Jacqueline Légaut, « La psychanalyse, l’air de rien », Editions Eres, 2007, 112 p. 8 euros.

Un petit opuscule éclairant sur la psychanalyse…sans avoir l’air d’y toucher !

S’il suffisait de s’allonger le soir venu sur son divan, un verre de scotch à la main, et se parler pour mieux se comprendre, il a y belle lurette que la psychanalyse n’existerait plus. Certains s’y sont essayés. Seulement voilà, après un laps de temps, satisfaisant pour les plus doués, « ça bute ». La psychanalyse consacre, pour le meilleur comme pour le pire, la place de l’autre. D’un Autre. D’où les séances avec un professionnel. D’où, également, les échanges de ce dernier avec des collègues. D’où enfin, un imprescriptible besoin d’écrire. C’est-à-dire de s’adresser là encore à un autre: un « je » qui écrit puis qui se lit, un lecteur potentiel ou un interlocuteur imaginaire avec lequel s’instaure un dialogue. La psychiatre et psychanalyste Jacqueline Légaut a choisi cette dernière option. Peu importe de savoir si Camille est un personnage fictif, un membre de sa famille ou une de ses patientes : un analyste réclame rarement à ses visiteurs la déclinaison immédiate de leur identité. Si le nom n’ajoute ou ne retranche « rien à l’affaire », les séances ultérieures se « chargeront » bien du sens à lui donner.
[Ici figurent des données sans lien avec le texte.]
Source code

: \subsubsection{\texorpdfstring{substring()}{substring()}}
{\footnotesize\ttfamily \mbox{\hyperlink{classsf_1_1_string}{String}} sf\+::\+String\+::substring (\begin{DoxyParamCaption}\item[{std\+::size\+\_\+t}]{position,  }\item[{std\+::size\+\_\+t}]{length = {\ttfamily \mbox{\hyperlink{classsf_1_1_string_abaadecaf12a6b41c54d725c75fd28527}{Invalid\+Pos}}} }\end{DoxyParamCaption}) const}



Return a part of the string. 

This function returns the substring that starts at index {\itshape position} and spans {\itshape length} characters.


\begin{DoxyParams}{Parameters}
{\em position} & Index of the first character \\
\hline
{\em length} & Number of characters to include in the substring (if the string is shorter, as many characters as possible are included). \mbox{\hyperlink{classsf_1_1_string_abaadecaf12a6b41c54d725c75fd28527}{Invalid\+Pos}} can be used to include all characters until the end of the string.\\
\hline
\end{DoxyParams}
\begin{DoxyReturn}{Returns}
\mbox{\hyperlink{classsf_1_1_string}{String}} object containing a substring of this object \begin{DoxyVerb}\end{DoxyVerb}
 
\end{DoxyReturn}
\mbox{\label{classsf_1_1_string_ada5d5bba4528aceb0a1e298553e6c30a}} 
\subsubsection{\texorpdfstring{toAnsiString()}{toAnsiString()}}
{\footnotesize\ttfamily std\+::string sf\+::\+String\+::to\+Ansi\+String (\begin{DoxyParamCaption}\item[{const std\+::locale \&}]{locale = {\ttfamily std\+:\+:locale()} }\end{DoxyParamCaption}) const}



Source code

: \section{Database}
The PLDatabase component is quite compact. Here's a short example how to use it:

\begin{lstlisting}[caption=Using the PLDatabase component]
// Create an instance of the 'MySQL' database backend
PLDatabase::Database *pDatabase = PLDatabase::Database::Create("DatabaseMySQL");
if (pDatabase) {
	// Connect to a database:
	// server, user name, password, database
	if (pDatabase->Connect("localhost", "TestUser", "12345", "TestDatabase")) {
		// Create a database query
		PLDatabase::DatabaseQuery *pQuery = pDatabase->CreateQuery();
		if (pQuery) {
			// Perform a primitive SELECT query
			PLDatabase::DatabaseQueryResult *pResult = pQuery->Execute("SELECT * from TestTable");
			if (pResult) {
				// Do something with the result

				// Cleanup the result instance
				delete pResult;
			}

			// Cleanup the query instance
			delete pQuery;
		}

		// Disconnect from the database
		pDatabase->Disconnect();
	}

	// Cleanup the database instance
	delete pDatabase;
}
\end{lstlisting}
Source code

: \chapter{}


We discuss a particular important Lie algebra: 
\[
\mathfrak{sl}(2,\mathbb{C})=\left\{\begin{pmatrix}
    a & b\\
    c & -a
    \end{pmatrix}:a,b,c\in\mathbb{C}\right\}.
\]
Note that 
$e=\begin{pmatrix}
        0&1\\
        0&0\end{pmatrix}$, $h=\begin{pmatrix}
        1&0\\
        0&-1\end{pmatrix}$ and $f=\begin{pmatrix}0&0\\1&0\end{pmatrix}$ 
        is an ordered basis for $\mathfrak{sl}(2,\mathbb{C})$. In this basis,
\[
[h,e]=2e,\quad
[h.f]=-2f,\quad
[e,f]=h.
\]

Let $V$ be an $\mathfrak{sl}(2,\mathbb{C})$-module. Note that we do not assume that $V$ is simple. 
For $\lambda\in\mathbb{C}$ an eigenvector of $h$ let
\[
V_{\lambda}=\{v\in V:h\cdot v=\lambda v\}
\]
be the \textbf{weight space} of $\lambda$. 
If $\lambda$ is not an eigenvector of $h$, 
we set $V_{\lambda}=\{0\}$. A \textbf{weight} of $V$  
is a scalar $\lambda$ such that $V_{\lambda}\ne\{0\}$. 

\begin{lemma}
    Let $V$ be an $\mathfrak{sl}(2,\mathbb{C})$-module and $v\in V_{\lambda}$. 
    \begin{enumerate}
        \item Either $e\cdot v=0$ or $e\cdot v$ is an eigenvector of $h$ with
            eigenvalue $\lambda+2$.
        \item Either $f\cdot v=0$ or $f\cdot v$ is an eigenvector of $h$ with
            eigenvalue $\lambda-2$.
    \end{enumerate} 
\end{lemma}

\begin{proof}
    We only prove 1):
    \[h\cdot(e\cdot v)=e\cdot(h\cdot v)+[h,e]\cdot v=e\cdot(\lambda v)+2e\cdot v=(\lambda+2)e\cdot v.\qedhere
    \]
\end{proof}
Un livre de questions et de réponses ? Plutôt une élaboration progressive à deux sur « les Lois de la parole », si mystérieuses dans le lien d’interlocution qu’elles installent entre deux êtres humains. « Indissociable de la possibilité de parler », la psychanalyse met aussi à rude épreuve ces mots qui « entament » et créent du vide plus qu’ils ne comblent du fait qu’on ne « parvient pas à tout dire ». Le « mi-dire » lacanien pointe le bout de son museau.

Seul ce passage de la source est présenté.